Once the return on investment
computation has shown favorable results, the next step in the advertising
process is to develop the contents of the ad, as reflected in its execution
style and informational content. In this step, the services of advertising
agencies that specialize in producing financial services ads are required.
These specialized agencies often also engage the support of legal experts who
can determine the compliance of advertising content with existing regulations.
Often, testing of ad content using small-scale samples, focus groups, or test
markets may be needed.
The next step in the advertising
process is to determine the media that will be used. In general, financial
services that are more complex and require the communication of detailed
information tend to rely on print forms of advertising.

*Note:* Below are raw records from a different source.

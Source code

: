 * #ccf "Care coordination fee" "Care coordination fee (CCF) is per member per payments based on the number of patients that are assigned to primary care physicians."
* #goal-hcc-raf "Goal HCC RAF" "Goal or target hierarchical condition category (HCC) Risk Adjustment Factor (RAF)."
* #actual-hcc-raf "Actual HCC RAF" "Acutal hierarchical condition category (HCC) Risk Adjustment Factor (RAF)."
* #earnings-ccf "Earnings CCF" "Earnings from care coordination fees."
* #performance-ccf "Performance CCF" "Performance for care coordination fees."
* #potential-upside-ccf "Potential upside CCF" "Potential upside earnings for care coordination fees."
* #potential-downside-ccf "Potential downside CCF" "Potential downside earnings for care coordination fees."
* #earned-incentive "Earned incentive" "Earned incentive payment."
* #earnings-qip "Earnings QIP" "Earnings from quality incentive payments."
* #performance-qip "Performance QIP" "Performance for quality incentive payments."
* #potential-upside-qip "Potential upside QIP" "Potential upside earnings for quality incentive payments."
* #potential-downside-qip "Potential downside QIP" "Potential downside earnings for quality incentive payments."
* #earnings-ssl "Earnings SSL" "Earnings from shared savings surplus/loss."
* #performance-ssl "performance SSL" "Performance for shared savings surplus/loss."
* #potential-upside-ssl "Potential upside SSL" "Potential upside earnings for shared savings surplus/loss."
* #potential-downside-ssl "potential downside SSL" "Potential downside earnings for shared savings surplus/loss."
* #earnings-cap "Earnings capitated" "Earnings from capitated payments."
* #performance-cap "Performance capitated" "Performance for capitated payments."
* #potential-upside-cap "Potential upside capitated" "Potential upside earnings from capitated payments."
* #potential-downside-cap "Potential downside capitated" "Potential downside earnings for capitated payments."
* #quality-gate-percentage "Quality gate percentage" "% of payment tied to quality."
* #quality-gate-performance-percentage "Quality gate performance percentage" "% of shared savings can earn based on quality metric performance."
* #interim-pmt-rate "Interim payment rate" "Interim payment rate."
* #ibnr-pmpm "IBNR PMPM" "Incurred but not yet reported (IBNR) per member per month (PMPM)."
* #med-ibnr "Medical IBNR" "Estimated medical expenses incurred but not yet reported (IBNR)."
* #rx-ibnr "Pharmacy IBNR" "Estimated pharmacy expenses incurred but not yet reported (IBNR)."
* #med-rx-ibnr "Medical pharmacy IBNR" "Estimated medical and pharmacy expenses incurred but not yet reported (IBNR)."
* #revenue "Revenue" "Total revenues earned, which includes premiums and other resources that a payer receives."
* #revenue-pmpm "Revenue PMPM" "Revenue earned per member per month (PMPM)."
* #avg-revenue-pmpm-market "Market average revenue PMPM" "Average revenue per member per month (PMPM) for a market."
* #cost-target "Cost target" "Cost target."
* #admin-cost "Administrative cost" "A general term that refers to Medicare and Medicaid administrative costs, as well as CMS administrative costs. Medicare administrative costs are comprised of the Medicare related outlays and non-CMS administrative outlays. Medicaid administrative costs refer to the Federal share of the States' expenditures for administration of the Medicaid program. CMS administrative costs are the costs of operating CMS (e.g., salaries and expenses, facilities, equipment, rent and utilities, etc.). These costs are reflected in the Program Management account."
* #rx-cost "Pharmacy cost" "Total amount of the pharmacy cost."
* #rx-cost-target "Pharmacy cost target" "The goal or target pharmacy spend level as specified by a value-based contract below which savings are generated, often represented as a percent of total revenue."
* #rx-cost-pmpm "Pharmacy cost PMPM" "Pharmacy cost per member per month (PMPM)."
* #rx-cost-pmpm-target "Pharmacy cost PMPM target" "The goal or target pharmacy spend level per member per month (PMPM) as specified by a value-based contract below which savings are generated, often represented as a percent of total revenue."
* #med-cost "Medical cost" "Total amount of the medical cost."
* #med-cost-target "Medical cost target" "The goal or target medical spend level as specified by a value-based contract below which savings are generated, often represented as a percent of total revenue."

Television advertising, which
capitalizes on multiple sensory inputs, tends to be the most effective although
often the most expensive. Once the media to be used for an ad campaign has been
determined by the ad agency, a media schedule needs to be developed in order to
achieve the original objectives of the ad campaign which had been identified.
There are specific media scheduling and campaign execution strategies that are
most effective in certain forms of financial services. For example, an
effective ad-scheduling tactic is to advertise in pulses with heavy advertising
in one month, reduced advertising the following month, and a return to high
advertising levels in the third month.
There are specific media scheduling
and campaign execution strategies that are most effective in certain forms of
financial services. For example, an effective ad-scheduling tactic is to
advertise in pulses with heavy advertising in one month, reduced advertising
the following month, and a return to high advertising levels in the third
month.
This tactic tends to result in more
sales and higher levels of consumer response than a constant and steady level
of ad spending.
The final step in the advertising process
is to assess the impact of the ad campaign through formal market research or
examination of company records. It is critical to measure and record sales
levels and other advertising responses following an ad campaign in order to
determine the financial effects of the invested advertising dollars.